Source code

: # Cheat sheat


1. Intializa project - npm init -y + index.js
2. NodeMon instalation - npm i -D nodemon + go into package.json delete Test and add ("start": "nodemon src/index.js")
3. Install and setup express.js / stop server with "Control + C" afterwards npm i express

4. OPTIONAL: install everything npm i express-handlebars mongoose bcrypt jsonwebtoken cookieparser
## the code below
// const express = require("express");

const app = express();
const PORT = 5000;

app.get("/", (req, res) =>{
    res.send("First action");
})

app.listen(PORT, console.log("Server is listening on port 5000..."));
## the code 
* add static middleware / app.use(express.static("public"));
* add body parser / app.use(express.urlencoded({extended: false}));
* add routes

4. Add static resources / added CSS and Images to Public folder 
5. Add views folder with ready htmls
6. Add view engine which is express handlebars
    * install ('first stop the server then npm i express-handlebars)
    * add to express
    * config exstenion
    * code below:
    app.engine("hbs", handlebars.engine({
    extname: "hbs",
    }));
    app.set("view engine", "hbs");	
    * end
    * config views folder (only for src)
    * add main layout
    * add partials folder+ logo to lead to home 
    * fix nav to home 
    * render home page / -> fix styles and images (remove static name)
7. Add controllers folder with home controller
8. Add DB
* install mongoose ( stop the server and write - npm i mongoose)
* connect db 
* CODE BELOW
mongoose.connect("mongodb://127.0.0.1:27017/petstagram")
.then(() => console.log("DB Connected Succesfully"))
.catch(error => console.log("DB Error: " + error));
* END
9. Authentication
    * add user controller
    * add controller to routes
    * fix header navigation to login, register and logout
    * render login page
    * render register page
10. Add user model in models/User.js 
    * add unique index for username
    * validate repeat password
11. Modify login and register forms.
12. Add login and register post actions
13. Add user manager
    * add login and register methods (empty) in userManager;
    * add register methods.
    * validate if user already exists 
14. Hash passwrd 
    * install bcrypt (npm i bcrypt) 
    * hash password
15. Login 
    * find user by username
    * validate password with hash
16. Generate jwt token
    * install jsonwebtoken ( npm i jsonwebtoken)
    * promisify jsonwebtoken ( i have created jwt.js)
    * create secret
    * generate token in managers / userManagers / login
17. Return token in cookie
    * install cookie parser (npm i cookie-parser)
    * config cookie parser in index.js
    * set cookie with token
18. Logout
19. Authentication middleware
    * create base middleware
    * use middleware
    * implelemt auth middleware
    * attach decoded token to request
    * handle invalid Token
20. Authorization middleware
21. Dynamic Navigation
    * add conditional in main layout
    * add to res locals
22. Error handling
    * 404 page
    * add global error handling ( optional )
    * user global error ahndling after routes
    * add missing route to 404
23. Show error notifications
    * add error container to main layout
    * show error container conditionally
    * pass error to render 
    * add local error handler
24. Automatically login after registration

———

## YOUR GOAL
Send back every record, precisely as written.

## EXERCISE SOLUTION
Source code

: # Cheat sheat


1. Intializa project - npm init -y + index.js
2. NodeMon instalation - npm i -D nodemon + go into package.json delete Test and add ("start": "nodemon src/index.js")
3. Install and setup express.js / stop server with "Control + C" afterwards npm i express

4. OPTIONAL: install everything npm i express-handlebars mongoose bcrypt jsonwebtoken cookieparser
## the code below
// const express = require("express");

const app = express();
const PORT = 5000;

app.get("/", (req, res) =>{
    res.send("First action");
})

app.listen(PORT, console.log("Server is listening on port 5000..."));
## the code 
* add static middleware / app.use(express.static("public"));
* add body parser / app.use(express.urlencoded({extended: false}));
* add routes

4. Add static resources / added CSS and Images to Public folder 
5. Add views folder with ready htmls
6. Add view engine which is express handlebars
    * install ('first stop the server then npm i express-handlebars)
    * add to express
    * config exstenion
    * code below:
    app.engine("hbs", handlebars.engine({
    extname: "hbs",
    }));
    app.set("view engine", "hbs");	
    * end
    * config views folder (only for src)
    * add main layout
    * add partials folder+ logo to lead to home 
    * fix nav to home 
    * render home page / -> fix styles and images (remove static name)
7. Add controllers folder with home controller
8. Add DB
* install mongoose ( stop the server and write - npm i mongoose)
* connect db 
* CODE BELOW
mongoose.connect("mongodb://127.0.0.1:27017/petstagram")
.then(() => console.log("DB Connected Succesfully"))
.catch(error => console.log("DB Error: " + error));
* END
9. Authentication
    * add user controller
    * add controller to routes
    * fix header navigation to login, register and logout
    * render login page
    * render register page
10. Add user model in models/User.js 
    * add unique index for username
    * validate repeat password
11. Modify login and register forms.
12. Add login and register post actions
13. Add user manager
    * add login and register methods (empty) in userManager;
    * add register methods.
    * validate if user already exists 
14. Hash passwrd 
    * install bcrypt (npm i bcrypt) 
    * hash password
15. Login 
    * find user by username
    * validate password with hash
16. Generate jwt token
    * install jsonwebtoken ( npm i jsonwebtoken)
    * promisify jsonwebtoken ( i have created jwt.js)
    * create secret
    * generate token in managers / userManagers / login
17. Return token in cookie
    * install cookie parser (npm i cookie-parser)
    * config cookie parser in index.js
    * set cookie with token
18. Logout
19. Authentication middleware
    * create base middleware
    * use middleware
    * implelemt auth middleware
    * attach decoded token to request
    * handle invalid Token
20. Authorization middleware
21. Dynamic Navigation
    * add conditional in main layout
    * add to res locals
22. Error handling
    * 404 page
    * add global error handling ( optional )
    * user global error ahndling after routes
    * add missing route to 404
23. Show error notifications
    * add error container to main layout
    * show error container conditionally
    * pass error to render 
    * add local error handler
24. Automatically login after registration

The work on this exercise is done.